L'invité.e By Tanguy Viel, le 13/09/2021

Si Tanguy Viel est bien connu en tant qu’écrivain – il a publié pas moins de huit romans aux Éditions de Minuit depuis 1998, dont Cinéma (1999), L’Absolue perfection du crime (2001), Paris-Brest (2009) ou le tout récent La fille qu’on appelle (2021), on sait moins qu’il a aussi collaboré avec le compositeur français Philippe Hurel pour l’opéra Les Pigeons d’argile (2015) et plus récemment pour Périple (2021). Il est l’invité de cette rentrée 2021-22. 

 

« L’acte de comprendre une proposition de langage est beaucoup plus apparenté que l’on ne croit à l’acte de comprendre un thème en musique » 1. Parmi les rares propositions de Wittgenstein dont il me semble saisir intuitivement le sens, il y a celle-là, symptôme de son temps, qui aura contribué parmi d’autres à orienter la conception du langage du côté de la prosodie. Ce ne sont pas les littérateurs modernes qui le contrediraient, dont il semble depuis Flaubert et Mallarmé que l’organe esthétique privilégié soit devenu l’oreille. C’est là un des grands axiomes poétiques des deux derniers siècles, que ce qui porte l’affect et double le sens est affaire de grain, de ton, de voix – de musique. Dedans se trouverait une vérité plus intime, plus originelle, plus cosmique, que sais-je encore ? J’ai grandi comme tout le monde sous le coup de cette intuition post-romantique : celle que la musique cousinerait plus volontiers que les autres arts avec la vérité, c’est-à-dire avec le fond des choses et de nous-mêmes. De fait, il m’a souvent semblé que ce qui présidait à l’écriture d’un livre était profondément musical – grondait, sourdait, tremblait et, pour parler comme Schopenhauer, « voulait ». L’écriture d’un livre commence quand affleure le mouvement encore tout pulsionnel d’une pensée à l’état de nerfs et qui, dans cet état même, porterait brûlante la puissance de ses devenirs. Or, c’est cet état lui-même qu’on dit musical, parce qu’encore non-verbal et déjà pulsatif, de sorte qu’on lui prête le secret plus intense d’un tempo véritable. Dans ces conditions, on peut comprendre que la musique, chevillée comme elle est dans le corps du langage, apparaisse à l’écrivain à la fois comme l’origine et l’horizon de son travail.

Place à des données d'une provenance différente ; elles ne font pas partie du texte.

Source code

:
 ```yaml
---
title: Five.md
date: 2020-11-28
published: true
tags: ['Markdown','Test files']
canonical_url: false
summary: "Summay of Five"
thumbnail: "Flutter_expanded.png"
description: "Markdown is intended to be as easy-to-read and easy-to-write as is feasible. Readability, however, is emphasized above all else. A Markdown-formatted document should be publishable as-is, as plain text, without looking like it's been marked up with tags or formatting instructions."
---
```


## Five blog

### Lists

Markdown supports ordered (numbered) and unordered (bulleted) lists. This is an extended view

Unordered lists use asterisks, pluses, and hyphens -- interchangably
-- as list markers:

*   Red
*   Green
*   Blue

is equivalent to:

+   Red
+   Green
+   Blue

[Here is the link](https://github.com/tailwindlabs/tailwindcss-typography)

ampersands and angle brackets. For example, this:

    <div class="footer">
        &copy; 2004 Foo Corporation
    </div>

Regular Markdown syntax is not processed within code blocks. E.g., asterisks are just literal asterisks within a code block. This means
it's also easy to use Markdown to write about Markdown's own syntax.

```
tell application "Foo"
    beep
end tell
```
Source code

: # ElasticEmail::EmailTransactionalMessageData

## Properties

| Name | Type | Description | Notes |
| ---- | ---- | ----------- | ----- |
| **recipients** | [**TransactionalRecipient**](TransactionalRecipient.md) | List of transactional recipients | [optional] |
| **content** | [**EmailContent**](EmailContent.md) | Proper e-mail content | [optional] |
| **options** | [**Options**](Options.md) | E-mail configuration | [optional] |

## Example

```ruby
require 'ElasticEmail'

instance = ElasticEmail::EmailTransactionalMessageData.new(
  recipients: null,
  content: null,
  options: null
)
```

Pourtant, il existe un Rubicon qu’aucun écrivain n’a jamais tenu à franchir, sous peine de disqualifier son propre medium : que ce qu’il cherche à dire se dise vraiment mieux en musique qu’en phrase. Étrange asymptote qui nous fait tendre vers un horizon qu’on ne veut pas atteindre, dont même on cherche à fuir le cours trop tentant : voilà qu’à l’instant de rejoindre l’affect princeps qu’il sent bien l’avoir mû, l’écrivain s’attache à son mât et refuse le chant des sirènes. A croire que la musique lui est insuffisante – ou trop suffisante. A croire que nous n’avons pas un goût si effusif que nous voulions remuer le fond des sphères. Vient plutôt l’heure où nous éprouvons le besoin de rendre le mouvement des affects à l’ordinaire de ses incarnations : vient l’heure où nous avons besoin d’images. Non que la musique aussi ne porte à sa manière sa charge évocatrice mais, pour le dire en forme de proverbe : évocation n’est pas vision. Or l’écrivain est comme Saint-Thomas : il veut voir. Et la musique ne sait pas, à proprement parler, faire cela : faire voir. « L’esprit, écrit Horace dans son Art poétique, est moins touché par ce que lui souffle l’oreille / Que par ce que lui montrent les yeux, témoins fiables 2 .» Voilà donc que nous reculons devant la musique. Voilà que nous demandons figure véritable pour nos désirs et pour nos cris, pour nos appels et pour nos ravissements. Voilà que le souffle dompté d’un chant, le glissando d’une corde frottée, la syncope d’un rythme, rien ne porte assez de visage pour répondre à notre demande. En littérature, c’est comme ça, il faut que l’œil s’en mêle, qui rendra commensurable notre place sur terre. Nous voici plutôt peintres, ou cinéastes : le paysage se substitue à la mélodie, le personnage au premier violon, l’intrigue au champ des forces instrumentales.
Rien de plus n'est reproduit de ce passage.